The Chan Zuckerberg Biohub released Tabula Muris, a compendium of single-cell transcriptome data from the mouse containing nearly 100,000 cells from 20 organs and tissues. The data allow for direct and controlled comparison of gene expression in cell types shared between tissues, such as immune cells from distinct anatomical locations. They also allow for a comparison of two distinct technical approaches:

  • Microfluidic droplet-based 3’-end counting, which provides a survey of thousands of cells per organ at relatively low coverage.
  • FACS-based full-length transcript analysis, which provides higher sensitivity and coverage.

We hope this rich collection of annotated cells will be a useful resource for:

  • Defining gene expression in cell populations that have been poorly characterized thus far.
  • Validating findings in future targeted single-cell studies.
  • Developing methods for integrating datasets (e.g., between the FACS and droplet experiments), characterizing batch effects, and quantifying the variation of gene expression in many cell types between organs and animals.

The following will facilitate use of the data. For more detail, check out our paper in Nature.

Data Access

You can access the data at a few levels of depth:

  • A simple website shows the distribution of gene expression in each tissue and cell population.
  • Matrices of gene-cell counts and metadata are available as CSVs on Figshare.
  • R and Python loading instructions (two lines each) are in the easy-data repo on Github.
  • The fastq files for each library are available on the Short Read Archive.

For some organs, such as the bladder, diaphragm, and tongue epithelium, this represents the first large single-cell sequencing study to our knowledge.

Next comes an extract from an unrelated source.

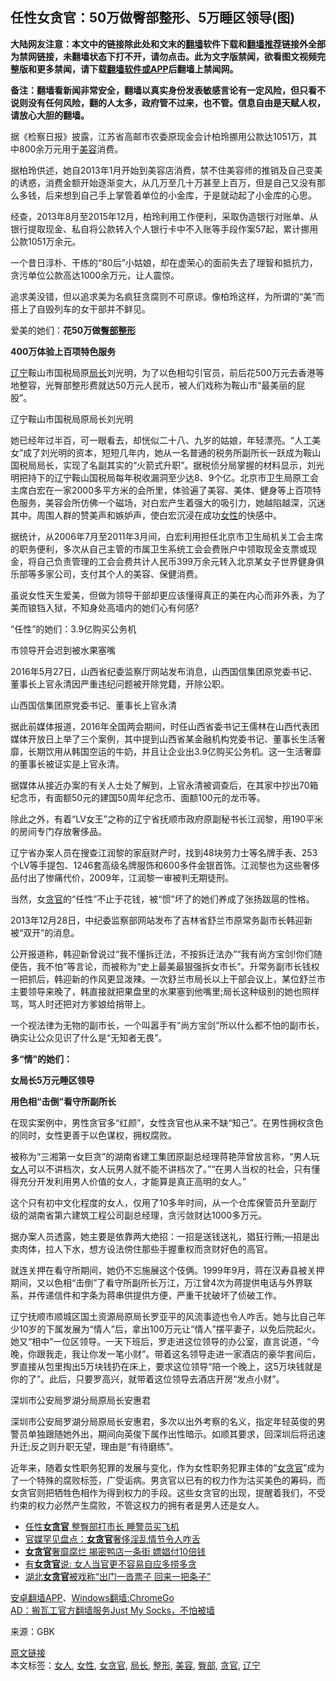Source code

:  <h2>任性女贪官：50万做臀部整形、5万睡区领导(图)</h2> <p class="notice"><b>大陆网友注意：本文中的链接除此处和文末的<a href="https://github.com/bannedbook/fanqiang" >翻墙</a>软件下载和<a href="https://github.com/killgcd/justmysocks/blob/master/README.md">翻墙推荐</a>链接外全部为禁网链接，未翻墙状态下打不开，请勿点击。此为文字版禁闻，欲看图文视频完整版和更多禁闻，请下载<a href="https://github.com/bannedbook/fanqiang">翻墙软件或APP</a>后翻墙上禁闻网。</p><p>备注：翻墙看新闻非常安全，翻墙以真实身份发表敏感言论有一定风险，但只看不说则没有任何风险，翻的人太多，政府管不过来，也不管。信息自由是天赋人权，请放心大胆的翻墙。</b></p>  <div class="entry"> <p>据《检察日报》披露，江苏省高邮市农委原现金会计柏玲挪用公款达1051万，其中800余万元用于<a href="https://www.bannedbook.org/bnews/tag/%e7%be%8e%e5%ae%b9/" class="st_tag internal_tag" rel="tag" title="标签 美容 下的日志">美容</a>消费。</p> <p>据柏玲供述，她自2013年1月开始到美容店消费，禁不住美容师的推销及自己变美的诱惑，消费金额开始逐渐变大，从几万至几十万甚至上百万，但是自己又没有那么多钱，后来想到自己手上掌管着单位的小金库，于是就动起了小金库的心思。</p> <p>经查，2013年8月至2015年12月，柏玲利用工作便利，采取伪造银行对账单、从银行提取现金、私自将公款转入个人银行卡中不入账等手段作案57起，累计挪用公款1051万余元。</p> <p>一个昔日淳朴、干练的“80后”小姑娘，却在虚荣心的面前失去了理智和抵抗力，贪污单位公款高达1000余万元，让人震惊。</p> <p>追求美没错，但以追求美为名疯狂贪腐则不可原谅。像柏玲这样，为所谓的“美”而搭上了自毁列车的女干部并不鲜见。</p> <p>爱美的她们：<strong>花50万做<a href="https://www.bannedbook.org/bnews/tag/%E8%87%80%E9%83%A8/" class="st_tag internal_tag" rel="tag" title="标签 臀部 下的日志">臀部</a><a href="https://www.bannedbook.org/bnews/tag/%e6%95%b4%e5%bd%a2/" class="st_tag internal_tag" rel="tag" title="标签 整形 下的日志">整形</a></strong></p> <p><strong>400万体验上百项特色服务</strong></p> <p><a href="https://www.bannedbook.org/bnews/tag/%e8%be%bd%e5%ae%81/" class="st_tag internal_tag" rel="tag" title="标签 辽宁 下的日志">辽宁</a>鞍山市国税局原<a href="https://www.bannedbook.org/bnews/tag/%E5%B1%80%E9%95%BF/" class="st_tag internal_tag" rel="tag" title="标签 局长 下的日志">局长</a>刘光明，为了以色相勾引官员，前后花500万元去香港等地整容，光臀部整形费就达50万元人民币，被人们戏称为鞍山市“最美丽的屁股”。</p> <p>辽宁鞍山市国税局原局长刘光明</p>  <p>她已经年过半百，可一眼看去，却恍似二十八、九岁的姑娘，年轻漂亮。“人工美女”成了刘光明的资本，短短几年内，她从一名普通的税务所副所长一跃成为鞍山国税局局长，实现了名副其实的“火箭式升职”。据税侦分局掌握的材料显示，刘光明把持下的辽宁鞍山国税局每年税收漏洞至少达8、9个亿。北京市卫生局原工会主席白宏在一家2000多平方米的会所里，体验遍了美容、美体、健身等上百项特色服务，美容会所仿佛一个磁场，对白宏产生着强大的吸引力，她越陷越深，沉迷其中。周围人群的赞美声和嫉妒声，使白宏沉浸在成功<a href="https://www.bannedbook.org/bnews/tag/%e5%a5%b3%e6%80%a7/" class="st_tag internal_tag" rel="tag" title="标签 女性 下的日志">女性</a>的快感中。</p> <p>据统计，从2006年7月至2011年3月间，白宏利用担任北京市卫生局机关工会主席的职务便利，多次从自己主管的市属卫生系统工会会费账户中领取现金支票或现金，将自己负责管理的工会会费共计人民币399万余元转入北京某女子世界健身俱乐部等多家公司，支付其个人的美容、保健消费。</p> <p>虽说女性天生爱美，但做为领导干部却更应该懂得真正的美在内心而非外表，为了美而锒铛入狱，不知身处高墙内的她们心有何感?</p> <p>“任性”的她们：3.9亿购买公务机</p> <p>市领导开会迟到被水果塞嘴</p> <p>2016年5月27日，山西省纪委监察厅网站发布消息，山西国信集团原党委书记、董事长上官永清因严重违纪问题被开除党籍，开除公职。</p> <p>山西国信集团原党委书记、董事长上官永清</p> <p>据此前媒体报道，2016年全国两会期间，时任山西省委书记王儒林在山西代表团媒体开放日上举了三个案例，其中提到山西省某金融机构党委书记、董事长生活奢靡，长期饮用从韩国空运的牛奶，并且让企业出3.9亿购买公务机。这一生活奢靡的董事长被证实是上官永清。</p> <p>据媒体从接近办案的有关人士处了解到，上官永清被调查后，在其家中抄出70箱纪念币，有面额50元的建国50周年纪念币、面额100元的龙币等。</p>  <p>除此之外，有着“LV女王”之称的辽宁省抚顺市政府原副秘书长江润黎，用190平米的房间专门存放奢侈品。</p> <p>辽宁省办案人员在搜查江润黎的家庭财产时，找到48块劳力士等名牌手表、253个LV等手提包、1246套高级名牌服饰和600多件金银首饰。江润黎也为这些奢侈品付出了惨痛代价，2009年，江润黎一审被判无期徒刑。</p> <p>当然，女<a href="https://www.bannedbook.org/bnews/tag/%e8%b4%aa%e5%ae%98/" class="st_tag internal_tag" rel="tag" title="标签 贪官 下的日志">贪官</a>的“任性”不止于花钱，被“惯”坏了的她们养成了张扬跋扈的性格。</p> <p>2013年12月28日，中纪委监察部网站发布了吉林省舒兰市原常务副市长韩迎新被“双开”的消息。</p> <p>公开报道称，韩迎新曾说过“我不懂拆迁法，不按拆迁法办”“我有尚方宝剑!你们随便告，我不怕”等言论，而被称为“史上最美最狠强拆女市长”。升常务副市长钱权一把抓后，韩迎新的作风更显泼辣。一次舒兰市局长以上干部会议上，某位舒兰市主要领导来晚了，韩直接就把果盘里的水果塞到他嘴里;局长这种级别的她也照样骂，骂人时还把对方爹娘给捎带上。</p> <p>一个视法律为无物的副市长，一个叫嚣手有“尚方宝剑”所以什么都不怕的副市长，确实让公众见识了什么是“无知者无畏”。</p> <p><strong>多“情”的她们：</strong></p> <p><strong>女局长5万元睡区领导</strong></p> <p><strong>用色相“击倒”看守所副所长</strong></p>  <p>在现实案例中，男性贪官多“红颜”，女性贪官也从来不缺“知己”。在男性拥权贪色的同时，女性更善于以色谋权，拥权腐败。</p> <p>被称为“三湘第一女巨贪”的湖南省建工集团原副总经理蒋艳萍曾放言称，“男人玩<a href="https://www.bannedbook.org/bnews/tag/%e5%a5%b3%e4%ba%ba/" class="st_tag internal_tag" rel="tag" title="标签 女人 下的日志">女人</a>可以不讲档次，女人玩男人就不能不讲档次了。”“在男人当权的社会，只有懂得充分开发利用男人价值的女人，才能算是真正高明的女人。”</p> <p>这个只有初中文化程度的女人，仅用了10多年时间，从一个仓库保管员升至副厅级的湖南省第六建筑工程公司副总经理，贪污敛财达1000多万元。</p> <p>据办案人员透露，她主要是依靠两大绝招：一招是送钱送礼，猖狂行贿;—招是出卖肉体，拉人下水，想方设法傍住那些手握重权而贪财好色的高官。</p> <p>就连关押在看守所期间，她仍不忘施展这个伎俩。1999年9月，蒋在汉寿县被关押期间，又以色相“击倒”了看守所副所长万江，万江曾4次为蒋提供电话与外界联系，并传递信件和字条为蒋串供提供方便，严重干扰破坏了侦破工作。</p> <p>辽宁抚顺市顺城区国土资源局原局长罗亚平的风流事迹也令人咋舌。她与比自己年少10岁的下属发展为“情人”后，拿出100万元让“情人”摆平妻子，以免后院起火。她又“相中”一位区领导。一天下班后，罗走进这位领导的办公室，直言说道，“今晚，你跟我走，我让你发一笔小财”。带着这名领导走进一家酒店的豪华套间后，罗直接从包里掏出5万块钱扔在床上，要求这位领导“陪一个晚上，这5万块钱就是你的了”。此后，只要罗高兴，就带着这位领导去酒店开房“发点小财”。</p> <p>深圳市公安局罗湖分局原局长安惠君</p> <p>深圳市公安局罗湖分局原局长安惠君，多次以出外考察的名义，指定年轻英俊的男警员单独跟随她外出，期间向英俊下属作出性暗示。如顺其要求，回深圳后将迅速升迁;反之则升职无望，理由是“有待磨练”。</p> <p>近年来，随着女性职务犯罪的发展与变化，作为女性职务犯罪主体的“<a href="https://www.bannedbook.org/bnews/tag/%e5%a5%b3%e8%b4%aa%e5%ae%98/" class="st_tag internal_tag" rel="tag" title="标签 女贪官 下的日志">女贪官</a>”成为了一个特殊的腐败标签，广受诟病。男贪官以已有的权力作为沽买美色的筹码，而女贪官则把牺牲色相作为得到权力的手段。这些女贪官的出现，提醒着我们，不受约束的权力必然产生腐败，不管这权力的拥有者是男人还是女人。</p>  <ul class='op-related-articles' title='相关阅读'> <li><a href='https://www.bannedbook.org/bnews/cnnews/20171228/877335.html' target='_blank'>任性<b>女贪官</b> 整臀部打市长 睡警员买飞机</a></li> <li><a href='https://www.bannedbook.org/bnews/cnnews/20171228/877292.html' target='_blank'>官媒罕见盘点：<b>女贪官</b>奢侈淫乱情节令人咋舌</a></li> <li><a href='https://www.bannedbook.org/bnews/topimagenews/20170714/791569.html' target='_blank'><b>女贪官</b>奢靡腐烂 揭密鸭店一条街 嫖娼付10倍钱</a></li> <li><a href='https://www.bannedbook.org/bnews/cnnews/20170502/753271.html' target='_blank'>有<b>女贪官</b>说: 女人当官更不容易自应多捞多贪</a></li> <li><a href='https://www.bannedbook.org/bnews/cnnews/20170430/752599.html' target='_blank'>湖北<b>女贪官</b>被戏称“出门一沓票子 回来一把条子”</a></li> </ul> <div class="texttj"> <a href="https://github.com/bannedbook/fanqiang/wiki/%E7%A6%81%E9%97%BB%E7%BD%91%E5%AE%89%E5%8D%93%E7%BF%BB%E5%A2%99%E6%96%B0%E9%97%BBAPP" target="_blank">安卓翻墙APP</a>、<a href="https://github.com/bannedbook/fanqiang/wiki/Chrome%E4%B8%80%E9%94%AE%E7%BF%BB%E5%A2%99%E5%8C%85" target="_blank">Windows翻墙:ChromeGo</a><br/> <a href="https://github.com/killgcd/justmysocks/blob/master/README.md" target="_blank">AD：搬瓦工官方翻墙服务Just My Socks，不怕被墙</a> </div><p> 来源：GBK </p><a name='sharetosocial'></a>         <div><a href='https://www.bannedbook.org/bnews/comments/20200606/1340480.html'>原文链接</a></div>  </div><!--END ENTRY--> <div class="postfooter"> <div>本文标签：<a href="https://www.bannedbook.org/bnews/tag/%e5%a5%b3%e4%ba%ba/" rel="tag">女人</a>, <a href="https://www.bannedbook.org/bnews/tag/%e5%a5%b3%e6%80%a7/" rel="tag">女性</a>, <a href="https://www.bannedbook.org/bnews/tag/%e5%a5%b3%e8%b4%aa%e5%ae%98/" rel="tag">女贪官</a>, <a href="https://www.bannedbook.org/bnews/tag/%E5%B1%80%E9%95%BF/" rel="tag">局长</a>, <a href="https://www.bannedbook.org/bnews/tag/%e6%95%b4%e5%bd%a2/" rel="tag">整形</a>, <a href="https://www.bannedbook.org/bnews/tag/%e7%be%8e%e5%ae%b9/" rel="tag">美容</a>, <a href="https://www.bannedbook.org/bnews/tag/%E8%87%80%E9%83%A8/" rel="tag">臀部</a>, <a href="https://www.bannedbook.org/bnews/tag/%e8%b4%aa%e5%ae%98/" rel="tag">贪官</a>, <a href="https://www.bannedbook.org/bnews/tag/%e8%be%bd%e5%ae%81/" rel="tag">辽宁</a></div>  </div><!--END POSTFOOTER-->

Tabula Muris is also sex-balanced, in contrast with the majority of murine research (a bias so strong that some studies decline even to state the sex of the mice studied). It represents the first large single-cell sequencing study of the female murine liver, kidney, and skin.

Sample Collection

One of the challenges of analyzing single-cell sequencing data is the role of batch effects. Tissues from genetically identical mice processed by different labs using different dissociation, library preparation, and sequencing protocols may produce rather different profiles of gene expression.

To provide a cross-organ dataset, which is as standardized as possible, the mice were processed in a delicate ballet: representatives from over a dozen labs (each handling one organ or two) gathered as the mouse was sacrificed, extracted their labs’ organ of specialty, dissociated it, and brought it to a central location for sorting and sequencing.

A crowd waits for organs.

The payoff for taking that much care can be seen in a t-SNE plot of all the FACS-sorted cells together, where common cell types, such as epithelial cells, endothelial cells, or immune cells from different tissues mix together in visible clusters.

TSNE of all FACS-sorted from all organs.


Cell type annotation in single-cell sequencing is, at present, a semi-supervised problem. It requires expert knowledge (e.g., which marker genes are thought to be uniquely expressed in a given cell type) and high-dimensional data analysis (extracting information from a collection of 20,000-dimensional gene expression vectors). To empower the organ experts from each of the collaborating labs to analyze the data they collected and to make the analysis legible to the community at large, we elected to use a relatively simple pipeline as instantiated in the R software package Seurat.

The pipeline begins with vectors of gene expression in each cell, normalizing the data, selecting highly variable genes, reducing their dimension using PCA, and then clustering cells based on a nearest-neighbors graph.

By inspecting the expression of marker genes (and occasionally computing differentially expressed genes when the markers were not present), researchers were able to identify each cluster. In cases where the profile of gene expression indicated a mixture of populations, they would either tune parameters (such as number of PCs) or subset it and repeat the whole pipeline. To see a worked example, check out the Organ Annotation Vignette, which also describes all of the mathematical functions and parameter values used. The 33 notebooks used to analyze each tissue and experimental method can be found on Github.

Note that this approach does not require that one resolves batch effects; it is enough that, within each batch, cells of different types separate. For example, in the limb muscle, there were two clusters of cells (largely from different mice) that were both recognizable by gene expression as satellite cells.

To facilitate the reuse of this data, we provide annotations in the controlled vocabulary of a cell ontology from The OBO Foundry. Since definitions of cell types are quickly evolving and ontologies require time to catch up, we also included a free annotation field where arbitrary notes could be added. Those include features like subtypes (luminal progenitor cells in the mammary gland) or localization (periportal hepatocytes).